How sure must we be of facts?

If a customer asks for a written quotation, most businesses will honour it, even if they attach a time limit to it.

If a customer places an order on the basis of that quotation, they’ll very likely get angry if they get charged more or lots of extras are added without warning. Depending on the wording, they could even take the business to court if they had been misled.

Is there any difference with PR? Not really. Even if what we say is vague, people are likely to remember it and hold us to it. If we maintain we made a spur-of-the-moment remark, it does our reputation no good to withdraw it. Will people trust us again? Probably not.

That’s why it’s important to ensure that information we give out publicly – in a press release, article or spoken interview – is accurate.

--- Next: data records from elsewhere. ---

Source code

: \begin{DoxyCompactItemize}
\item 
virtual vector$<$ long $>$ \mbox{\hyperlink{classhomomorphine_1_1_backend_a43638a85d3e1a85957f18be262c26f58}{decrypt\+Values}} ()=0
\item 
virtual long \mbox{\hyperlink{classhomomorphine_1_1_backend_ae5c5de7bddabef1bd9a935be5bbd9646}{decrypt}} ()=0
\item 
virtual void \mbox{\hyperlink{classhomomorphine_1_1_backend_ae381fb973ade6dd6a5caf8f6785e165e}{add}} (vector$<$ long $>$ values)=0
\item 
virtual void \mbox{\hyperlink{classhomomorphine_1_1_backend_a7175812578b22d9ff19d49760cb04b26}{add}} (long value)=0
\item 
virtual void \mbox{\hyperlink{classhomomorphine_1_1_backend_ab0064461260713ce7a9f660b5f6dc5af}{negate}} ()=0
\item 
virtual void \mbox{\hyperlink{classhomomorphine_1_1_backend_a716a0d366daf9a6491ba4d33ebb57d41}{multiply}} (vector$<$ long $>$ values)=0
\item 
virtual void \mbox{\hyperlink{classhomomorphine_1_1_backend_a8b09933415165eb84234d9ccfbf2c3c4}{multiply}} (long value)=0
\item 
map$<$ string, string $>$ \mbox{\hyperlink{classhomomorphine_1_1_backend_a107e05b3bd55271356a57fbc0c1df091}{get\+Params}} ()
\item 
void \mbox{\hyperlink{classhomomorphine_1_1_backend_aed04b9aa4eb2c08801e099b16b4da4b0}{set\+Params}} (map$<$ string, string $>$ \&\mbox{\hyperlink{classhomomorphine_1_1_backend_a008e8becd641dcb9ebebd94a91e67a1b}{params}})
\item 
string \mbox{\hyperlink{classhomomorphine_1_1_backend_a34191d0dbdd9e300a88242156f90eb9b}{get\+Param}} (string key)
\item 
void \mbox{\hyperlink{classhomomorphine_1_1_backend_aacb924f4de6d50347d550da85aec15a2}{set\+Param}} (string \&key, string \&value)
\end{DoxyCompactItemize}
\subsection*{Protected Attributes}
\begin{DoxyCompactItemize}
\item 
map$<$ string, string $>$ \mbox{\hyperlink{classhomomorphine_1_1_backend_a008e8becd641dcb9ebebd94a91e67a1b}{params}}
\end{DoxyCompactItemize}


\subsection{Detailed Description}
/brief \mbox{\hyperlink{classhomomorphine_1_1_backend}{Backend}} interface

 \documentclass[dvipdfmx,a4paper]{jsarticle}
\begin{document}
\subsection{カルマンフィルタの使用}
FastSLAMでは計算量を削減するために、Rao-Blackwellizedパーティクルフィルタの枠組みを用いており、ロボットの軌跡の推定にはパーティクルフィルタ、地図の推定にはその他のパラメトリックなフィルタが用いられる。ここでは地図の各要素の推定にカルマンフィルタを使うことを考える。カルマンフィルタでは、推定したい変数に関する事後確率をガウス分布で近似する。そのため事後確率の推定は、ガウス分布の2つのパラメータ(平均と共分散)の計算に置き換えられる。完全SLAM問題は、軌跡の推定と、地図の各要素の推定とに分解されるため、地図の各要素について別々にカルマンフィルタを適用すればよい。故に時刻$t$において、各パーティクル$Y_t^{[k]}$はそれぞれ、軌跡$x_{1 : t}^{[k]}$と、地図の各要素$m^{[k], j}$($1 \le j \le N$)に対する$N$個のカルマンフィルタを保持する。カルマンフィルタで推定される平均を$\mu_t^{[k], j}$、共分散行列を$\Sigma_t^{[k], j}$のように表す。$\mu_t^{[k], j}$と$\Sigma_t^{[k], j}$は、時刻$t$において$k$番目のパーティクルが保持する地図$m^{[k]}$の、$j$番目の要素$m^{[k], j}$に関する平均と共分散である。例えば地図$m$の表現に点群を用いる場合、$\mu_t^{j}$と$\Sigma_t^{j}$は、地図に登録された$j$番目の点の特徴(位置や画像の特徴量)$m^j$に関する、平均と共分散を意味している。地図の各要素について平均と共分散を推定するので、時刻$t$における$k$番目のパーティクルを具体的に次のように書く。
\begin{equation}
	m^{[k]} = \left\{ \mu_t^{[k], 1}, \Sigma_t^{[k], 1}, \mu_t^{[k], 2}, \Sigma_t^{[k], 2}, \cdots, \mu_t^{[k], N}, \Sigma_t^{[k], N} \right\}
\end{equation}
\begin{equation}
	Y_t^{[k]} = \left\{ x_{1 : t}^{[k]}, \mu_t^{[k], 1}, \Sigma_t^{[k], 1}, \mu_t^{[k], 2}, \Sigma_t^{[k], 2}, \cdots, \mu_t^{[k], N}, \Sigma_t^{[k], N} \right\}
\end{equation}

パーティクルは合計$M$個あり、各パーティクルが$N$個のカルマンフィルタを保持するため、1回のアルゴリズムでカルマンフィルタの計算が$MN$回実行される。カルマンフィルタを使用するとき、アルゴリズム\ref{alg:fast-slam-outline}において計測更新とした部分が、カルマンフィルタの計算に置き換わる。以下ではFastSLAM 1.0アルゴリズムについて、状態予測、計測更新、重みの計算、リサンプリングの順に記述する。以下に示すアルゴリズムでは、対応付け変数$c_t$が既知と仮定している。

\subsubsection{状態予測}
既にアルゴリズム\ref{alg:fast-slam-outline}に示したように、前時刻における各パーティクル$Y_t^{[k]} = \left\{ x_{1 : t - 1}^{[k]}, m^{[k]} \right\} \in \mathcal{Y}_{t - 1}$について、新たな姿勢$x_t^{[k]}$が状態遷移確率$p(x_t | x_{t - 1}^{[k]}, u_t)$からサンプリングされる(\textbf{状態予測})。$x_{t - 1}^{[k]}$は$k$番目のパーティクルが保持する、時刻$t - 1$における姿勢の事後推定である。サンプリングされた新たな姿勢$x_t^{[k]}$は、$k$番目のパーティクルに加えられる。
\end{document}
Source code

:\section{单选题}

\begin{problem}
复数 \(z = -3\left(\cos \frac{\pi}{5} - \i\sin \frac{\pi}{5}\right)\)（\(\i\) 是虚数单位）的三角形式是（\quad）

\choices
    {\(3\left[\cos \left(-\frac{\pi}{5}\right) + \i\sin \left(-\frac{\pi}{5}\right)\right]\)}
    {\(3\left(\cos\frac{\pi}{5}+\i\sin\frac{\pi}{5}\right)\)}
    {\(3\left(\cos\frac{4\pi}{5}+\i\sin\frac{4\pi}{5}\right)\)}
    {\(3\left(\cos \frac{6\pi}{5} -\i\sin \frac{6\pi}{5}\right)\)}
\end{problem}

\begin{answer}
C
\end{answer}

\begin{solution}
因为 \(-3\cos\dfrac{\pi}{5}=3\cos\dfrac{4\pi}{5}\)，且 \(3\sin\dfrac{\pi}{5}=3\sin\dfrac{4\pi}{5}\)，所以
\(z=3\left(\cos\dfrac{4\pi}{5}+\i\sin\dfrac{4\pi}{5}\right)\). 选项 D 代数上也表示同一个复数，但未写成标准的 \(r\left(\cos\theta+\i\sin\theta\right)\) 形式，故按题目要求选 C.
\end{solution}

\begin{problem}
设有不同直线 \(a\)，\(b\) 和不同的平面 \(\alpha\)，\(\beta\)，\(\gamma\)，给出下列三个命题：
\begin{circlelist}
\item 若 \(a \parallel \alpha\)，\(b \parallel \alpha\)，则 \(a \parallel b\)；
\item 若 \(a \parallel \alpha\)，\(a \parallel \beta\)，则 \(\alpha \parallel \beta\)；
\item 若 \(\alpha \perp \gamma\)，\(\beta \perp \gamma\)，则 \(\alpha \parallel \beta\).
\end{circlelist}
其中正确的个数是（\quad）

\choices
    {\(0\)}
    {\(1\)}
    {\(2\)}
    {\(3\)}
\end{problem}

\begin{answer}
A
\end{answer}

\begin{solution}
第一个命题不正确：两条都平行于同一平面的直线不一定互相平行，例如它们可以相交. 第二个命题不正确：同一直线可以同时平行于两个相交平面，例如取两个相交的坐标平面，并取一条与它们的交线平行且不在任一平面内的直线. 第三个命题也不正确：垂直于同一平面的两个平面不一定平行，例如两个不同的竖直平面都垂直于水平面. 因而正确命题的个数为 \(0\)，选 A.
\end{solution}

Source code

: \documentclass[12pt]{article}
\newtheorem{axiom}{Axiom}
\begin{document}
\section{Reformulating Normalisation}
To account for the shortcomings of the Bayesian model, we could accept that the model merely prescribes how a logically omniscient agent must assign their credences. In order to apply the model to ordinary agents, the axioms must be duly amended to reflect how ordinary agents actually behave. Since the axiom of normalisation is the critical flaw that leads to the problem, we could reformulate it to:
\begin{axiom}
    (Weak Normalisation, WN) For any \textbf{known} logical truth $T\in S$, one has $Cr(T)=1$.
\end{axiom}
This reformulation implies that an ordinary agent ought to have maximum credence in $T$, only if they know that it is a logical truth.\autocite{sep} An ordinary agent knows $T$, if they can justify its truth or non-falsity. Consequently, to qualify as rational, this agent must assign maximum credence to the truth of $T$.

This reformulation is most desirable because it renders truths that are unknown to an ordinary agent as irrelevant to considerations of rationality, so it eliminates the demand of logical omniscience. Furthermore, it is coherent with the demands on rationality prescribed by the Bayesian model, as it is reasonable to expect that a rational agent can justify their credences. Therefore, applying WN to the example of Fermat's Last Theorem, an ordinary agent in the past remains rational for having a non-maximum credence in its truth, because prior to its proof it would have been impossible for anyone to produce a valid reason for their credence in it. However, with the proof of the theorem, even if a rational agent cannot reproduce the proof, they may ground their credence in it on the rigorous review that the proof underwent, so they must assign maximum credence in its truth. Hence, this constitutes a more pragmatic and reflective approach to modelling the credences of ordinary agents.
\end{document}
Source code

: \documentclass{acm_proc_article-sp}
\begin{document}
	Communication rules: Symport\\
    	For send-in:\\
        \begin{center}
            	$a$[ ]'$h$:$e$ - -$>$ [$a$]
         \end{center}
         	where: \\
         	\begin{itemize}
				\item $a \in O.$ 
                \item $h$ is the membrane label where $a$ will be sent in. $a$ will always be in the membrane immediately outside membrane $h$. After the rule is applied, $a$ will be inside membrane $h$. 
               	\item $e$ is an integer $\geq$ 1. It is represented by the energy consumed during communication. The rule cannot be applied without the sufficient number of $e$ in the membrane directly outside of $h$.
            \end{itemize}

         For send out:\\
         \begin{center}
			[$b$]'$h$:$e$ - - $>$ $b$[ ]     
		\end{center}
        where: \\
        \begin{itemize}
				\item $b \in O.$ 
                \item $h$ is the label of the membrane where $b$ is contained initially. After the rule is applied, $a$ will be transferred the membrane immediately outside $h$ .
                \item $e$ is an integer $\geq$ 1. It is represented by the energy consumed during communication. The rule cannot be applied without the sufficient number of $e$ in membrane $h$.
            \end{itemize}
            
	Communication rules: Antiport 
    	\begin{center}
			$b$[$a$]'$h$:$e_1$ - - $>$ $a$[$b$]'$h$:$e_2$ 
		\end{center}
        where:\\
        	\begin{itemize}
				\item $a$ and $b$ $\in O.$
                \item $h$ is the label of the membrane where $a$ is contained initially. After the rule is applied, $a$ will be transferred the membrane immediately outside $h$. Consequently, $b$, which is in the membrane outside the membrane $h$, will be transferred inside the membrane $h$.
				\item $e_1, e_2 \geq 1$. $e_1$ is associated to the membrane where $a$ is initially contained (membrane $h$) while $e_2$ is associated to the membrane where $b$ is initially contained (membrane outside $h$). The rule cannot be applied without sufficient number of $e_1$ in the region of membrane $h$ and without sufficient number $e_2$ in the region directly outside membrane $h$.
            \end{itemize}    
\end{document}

Don’t be tempted if you’re not sure

Sometimes journalists will press for figures, especially if they seem impressive. It can be very tempting to blurt them out, like a bee unable to resist sweet honey, but the negative publicity if we get it wrong could be damaging. We could say our profits had increased by 15% and then find they had actually fallen by 5%. Not a good idea.

And remember not to mention sensitive information, especially if it has to be approved by a third party. If a partner organisation or customer or supplier finds out that we have given out information about them that they considered confidential, it could be disaster for our business.

We need to be sure of our facts before making them public.

Keep data at hand

If you find it hard to remember details, create a one-page summary of key information about your business or specific projects on your laptop, tablet device or phone or print it out to carry with you so you always have it to hand.

Build a checklist for details and data into your PR plan so that it becomes part of your business process and you are always prepared for journalists’ questions.

And remember that in the long run it is usually better to say we don’t know the answer rather than fudging it and looking stupid later.


Making the right sounds

What’s the best tone in which to write? It all depends on what you want to say, who you say it to and what you want to achieve.

Just imagine the response to someone walking into a pub and talking like the press officer of a local council? Probably some strange looks and possibly a phone call for an ambulance to take them away.

Why? Because the institutional language of local government isn’t appropriate in a pub.

So how do you know what voice to use and how to develop a style of writing appropriate for your audience? One way is to read out loud what you write and listen to how it sounds. If you don’t feel you’re good at reading aloud, ask a colleague or associate you trust to read it out and listen to them. Is it language your audience will understand easily? Are they likely to respond to it? Ask what other people you know think of it.

It’s important to remember that words on screen or paper still have to sound right because they are spoken by the silent voices in people’s minds.

Try it and see how your voice sounds.